I am based in Michigan, USA: the home of the car and the home of Detroit – famously known as “Motor City”. When we were asked to choose an object to represent our location as part of the 75th Anniversary celebrations of MANN+HUMMEL, I knew that it should be something car related.
The decision was clear
MANN+HUMMEL in Portage and Bloomfield Hills, Michigan, is contributing a miniature Ford Model T as our essential to be exhibited at the Technology Center in Ludwigsburg, Germany and then placed in MANN+HUMMEL’s time capsule. I don’t think we could have selected anything else; the success of the Ford Model T cannot be underestimated. It was the first affordable car and it made motoring accessible to nearly everyone. It could be argued it is the reason why we can all be here celebrating our company’s world-wide success!
Cars are in our blood in Michigan
I grew up in the suburbs of Detroit and, as a child, saw cars with the latest cutting-edge designs and engineering out on the road every day. Everything revolved around the automobile – we even visited Henry Ford Museum on our elementary school trips. Although the industry has gone through some hard times, Michigan is still very much in love with the car. The big three automakers- General Motors, Ford, and Chrysler– are all headquartered in the Detroit area and suppliers are spread across Michigan, influencing the industrial landscape of the entire state.
The first massed-produced, affordable car
Born in Michigan, Henry Ford founded the Ford Motor Company in 1903 and began work on the Model A, going through the alphabet with subsequent models and prototypes.
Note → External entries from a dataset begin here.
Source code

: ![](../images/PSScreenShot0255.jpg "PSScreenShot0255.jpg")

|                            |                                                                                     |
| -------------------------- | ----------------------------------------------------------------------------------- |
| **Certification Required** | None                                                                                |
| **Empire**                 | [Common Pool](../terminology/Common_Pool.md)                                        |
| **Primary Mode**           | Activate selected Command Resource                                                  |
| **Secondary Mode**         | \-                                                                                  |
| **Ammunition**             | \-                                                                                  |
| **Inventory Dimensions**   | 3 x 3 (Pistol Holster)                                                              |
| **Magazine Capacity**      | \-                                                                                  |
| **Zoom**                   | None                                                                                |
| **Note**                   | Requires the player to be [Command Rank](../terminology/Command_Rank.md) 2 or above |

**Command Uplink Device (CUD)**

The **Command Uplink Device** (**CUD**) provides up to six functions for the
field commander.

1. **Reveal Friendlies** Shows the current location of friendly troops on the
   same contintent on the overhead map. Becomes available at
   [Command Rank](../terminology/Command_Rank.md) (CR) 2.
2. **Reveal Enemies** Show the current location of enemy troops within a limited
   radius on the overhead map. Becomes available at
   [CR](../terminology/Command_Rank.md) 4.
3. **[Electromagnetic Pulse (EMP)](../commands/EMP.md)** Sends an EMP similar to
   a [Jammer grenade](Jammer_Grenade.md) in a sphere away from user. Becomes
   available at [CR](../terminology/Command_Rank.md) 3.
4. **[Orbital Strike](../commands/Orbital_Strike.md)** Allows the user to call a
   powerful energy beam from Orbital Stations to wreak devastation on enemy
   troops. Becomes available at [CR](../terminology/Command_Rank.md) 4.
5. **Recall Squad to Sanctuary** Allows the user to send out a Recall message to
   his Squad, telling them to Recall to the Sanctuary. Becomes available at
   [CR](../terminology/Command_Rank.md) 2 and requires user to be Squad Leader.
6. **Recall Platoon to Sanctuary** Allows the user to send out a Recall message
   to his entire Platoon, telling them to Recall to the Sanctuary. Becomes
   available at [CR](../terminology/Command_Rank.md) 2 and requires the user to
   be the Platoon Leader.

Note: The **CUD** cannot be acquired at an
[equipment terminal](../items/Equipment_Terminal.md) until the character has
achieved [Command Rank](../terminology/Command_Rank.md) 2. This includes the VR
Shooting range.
It wasn’t until the Model T that he really struck gold. The Ford Motor Company manufactured the first Model T in 1908, priced at US$825. The cars were reliable and easy to maintain and their popularity grew year after year. By 1916, the price had dropped to US$360 (the equivalent of around US$8,000 today) and by 1918, almost half the cars in the USA were Ford Model Ts.
Assembly lines: a turning point in manufacturing
However, not only did the Ford Model T represent a breakthrough in the availability of cars, but also in how they were manufactured. It was Ford’s first automobile to be mass-produced on moving conveyer belts. Workers could then use standard, completely interchangeable parts to build the car, each person having his particular task to do. The assembly line meant that the average production time was just 93 minutes.
One aspect of the Ford Model T everyone likes to quote is the fact that it only came in black. This is only partly true – there were other colors available for the first few years and later on towards the end of production. However, due to the speed and constraints of assembly line production, black paint was used as it was cheap, durable and dried quickly.
Motoring for pleasure
The Ford Model T also changed the image of motoring. Suddenly, you could go wherever you liked at an affordable price and so the concept of automobile clubs started. Local clubs sprang up around the country to encourage drivers to explore the country and drive together for leisure.
A whole auto culture grew and your automobile became a reflection of your personality. This is still true today; small towns, big towns, county fairs, and local businesses organize car shows so people can show off their cars, trucks, or whatever motorized vehicle they own. The biggest such event in Michigan is the Woodward Dream Cruise with old, new, weird, and futuristic vehicles participating – slowly driving up and down the road, showing off to the crowds. Of course, Ford Model T enthusiasts also love to take their cars for a spin and it’s not unusual to see five or 10 Ford Model Ts driving in procession along the road. It is such a great sight!